◆ Exercise requirements ◆
Nothing but the entries, copied exactly, should appear in the response.

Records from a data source
[Start of Attachment]
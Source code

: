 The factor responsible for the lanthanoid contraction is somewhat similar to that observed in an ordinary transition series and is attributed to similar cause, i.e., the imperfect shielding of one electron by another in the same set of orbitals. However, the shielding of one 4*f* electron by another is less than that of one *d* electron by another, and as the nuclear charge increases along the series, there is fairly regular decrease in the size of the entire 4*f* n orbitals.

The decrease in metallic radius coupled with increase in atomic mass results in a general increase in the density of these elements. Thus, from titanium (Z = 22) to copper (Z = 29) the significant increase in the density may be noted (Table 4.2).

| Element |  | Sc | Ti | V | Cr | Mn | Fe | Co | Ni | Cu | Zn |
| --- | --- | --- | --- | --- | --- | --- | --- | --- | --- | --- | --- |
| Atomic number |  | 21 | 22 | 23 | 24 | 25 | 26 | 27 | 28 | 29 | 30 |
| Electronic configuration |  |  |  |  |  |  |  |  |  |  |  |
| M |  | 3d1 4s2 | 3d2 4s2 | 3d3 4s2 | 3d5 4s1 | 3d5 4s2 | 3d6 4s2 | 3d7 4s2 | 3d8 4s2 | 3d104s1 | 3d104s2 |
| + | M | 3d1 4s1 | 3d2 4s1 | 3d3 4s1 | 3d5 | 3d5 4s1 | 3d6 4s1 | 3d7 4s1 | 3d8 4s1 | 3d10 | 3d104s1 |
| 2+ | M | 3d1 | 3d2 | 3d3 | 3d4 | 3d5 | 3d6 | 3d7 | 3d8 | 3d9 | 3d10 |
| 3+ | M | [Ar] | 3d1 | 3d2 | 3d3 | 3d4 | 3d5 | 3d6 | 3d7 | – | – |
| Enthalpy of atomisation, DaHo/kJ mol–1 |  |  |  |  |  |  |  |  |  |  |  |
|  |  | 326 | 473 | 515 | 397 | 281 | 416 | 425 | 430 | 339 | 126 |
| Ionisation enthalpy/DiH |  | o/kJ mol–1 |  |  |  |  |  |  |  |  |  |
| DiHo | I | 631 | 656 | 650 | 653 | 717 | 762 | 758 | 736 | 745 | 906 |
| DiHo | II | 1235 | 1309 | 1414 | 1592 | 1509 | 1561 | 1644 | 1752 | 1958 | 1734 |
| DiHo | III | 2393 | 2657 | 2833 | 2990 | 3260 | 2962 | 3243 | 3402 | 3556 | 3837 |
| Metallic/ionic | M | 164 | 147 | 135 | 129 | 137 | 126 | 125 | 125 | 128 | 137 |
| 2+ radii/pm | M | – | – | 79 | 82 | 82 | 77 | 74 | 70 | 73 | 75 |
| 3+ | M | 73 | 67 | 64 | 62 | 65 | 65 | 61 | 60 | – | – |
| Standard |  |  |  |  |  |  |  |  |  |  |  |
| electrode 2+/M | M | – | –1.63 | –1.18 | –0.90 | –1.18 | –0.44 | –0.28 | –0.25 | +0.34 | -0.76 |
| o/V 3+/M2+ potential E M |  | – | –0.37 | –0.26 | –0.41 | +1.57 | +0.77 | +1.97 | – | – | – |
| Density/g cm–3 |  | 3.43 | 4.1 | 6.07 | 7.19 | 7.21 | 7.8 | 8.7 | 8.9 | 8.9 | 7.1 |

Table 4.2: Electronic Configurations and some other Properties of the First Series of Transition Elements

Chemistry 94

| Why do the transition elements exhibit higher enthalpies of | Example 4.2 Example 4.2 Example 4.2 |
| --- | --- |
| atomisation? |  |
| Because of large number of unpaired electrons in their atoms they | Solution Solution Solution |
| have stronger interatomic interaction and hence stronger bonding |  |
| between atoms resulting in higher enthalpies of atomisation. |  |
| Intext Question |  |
[End of Attachment]
◆ Response ◆
Source code

: The factor responsible for the lanthanoid contraction is somewhat similar to that observed in an ordinary transition series and is attributed to similar cause, i.e., the imperfect shielding of one electron by another in the same set of orbitals. However, the shielding of one 4*f* electron by another is less than that of one *d* electron by another, and as the nuclear charge increases along the series, there is fairly regular decrease in the size of the entire 4*f* n orbitals.

The decrease in metallic radius coupled with increase in atomic mass results in a general increase in the density of these elements. Thus, from titanium (Z = 22) to copper (Z = 29) the significant increase in the density may be noted (Table 4.2).

| Element |  | Sc | Ti | V | Cr | Mn | Fe | Co | Ni | Cu | Zn |
| --- | --- | --- | --- | --- | --- | --- | --- | --- | --- | --- | --- |
| Atomic number |  | 21 | 22 | 23 | 24 | 25 | 26 | 27 | 28 | 29 | 30 |
| Electronic configuration |  |  |  |  |  |  |  |  |  |  |  |
| M |  | 3d1 4s2 | 3d2 4s2 | 3d3 4s2 | 3d5 4s1 | 3d5 4s2 | 3d6 4s2 | 3d7 4s2 | 3d8 4s2 | 3d104s1 | 3d104s2 |
| + | M | 3d1 4s1 | 3d2 4s1 | 3d3 4s1 | 3d5 | 3d5 4s1 | 3d6 4s1 | 3d7 4s1 | 3d8 4s1 | 3d10 | 3d104s1 |
| 2+ | M | 3d1 | 3d2 | 3d3 | 3d4 | 3d5 | 3d6 | 3d7 | 3d8 | 3d9 | 3d10 |
| 3+ | M | [Ar] | 3d1 | 3d2 | 3d3 | 3d4 | 3d5 | 3d6 | 3d7 | – | – |
| Enthalpy of atomisation, DaHo/kJ mol–1 |  |  |  |  |  |  |  |  |  |  |  |
|  |  | 326 | 473 | 515 | 397 | 281 | 416 | 425 | 430 | 339 | 126 |
| Ionisation enthalpy/DiH |  | o/kJ mol–1 |  |  |  |  |  |  |  |  |  |
| DiHo | I | 631 | 656 | 650 | 653 | 717 | 762 | 758 | 736 | 745 | 906 |
| DiHo | II | 1235 | 1309 | 1414 | 1592 | 1509 | 1561 | 1644 | 1752 | 1958 | 1734 |
| DiHo | III | 2393 | 2657 | 2833 | 2990 | 3260 | 2962 | 3243 | 3402 | 3556 | 3837 |
| Metallic/ionic | M | 164 | 147 | 135 | 129 | 137 | 126 | 125 | 125 | 128 | 137 |
| 2+ radii/pm | M | – | – | 79 | 82 | 82 | 77 | 74 | 70 | 73 | 75 |
| 3+ | M | 73 | 67 | 64 | 62 | 65 | 65 | 61 | 60 | – | – |
| Standard |  |  |  |  |  |  |  |  |  |  |  |
| electrode 2+/M | M | – | –1.63 | –1.18 | –0.90 | –1.18 | –0.44 | –0.28 | –0.25 | +0.34 | -0.76 |
| o/V 3+/M2+ potential E M |  | – | –0.37 | –0.26 | –0.41 | +1.57 | +0.77 | +1.97 | – | – | – |
| Density/g cm–3 |  | 3.43 | 4.1 | 6.07 | 7.19 | 7.21 | 7.8 | 8.7 | 8.9 | 8.9 | 7.1 |

Table 4.2: Electronic Configurations and some other Properties of the First Series of Transition Elements

Chemistry 94

| Why do the transition elements exhibit higher enthalpies of | Example 4.2 Example 4.2 Example 4.2 |
| --- | --- |
| atomisation? |  |
| Because of large number of unpaired electrons in their atoms they | Solution Solution Solution |
| have stronger interatomic interaction and hence stronger bonding |  |
| between atoms resulting in higher enthalpies of atomisation. |  |
| Intext Question |  |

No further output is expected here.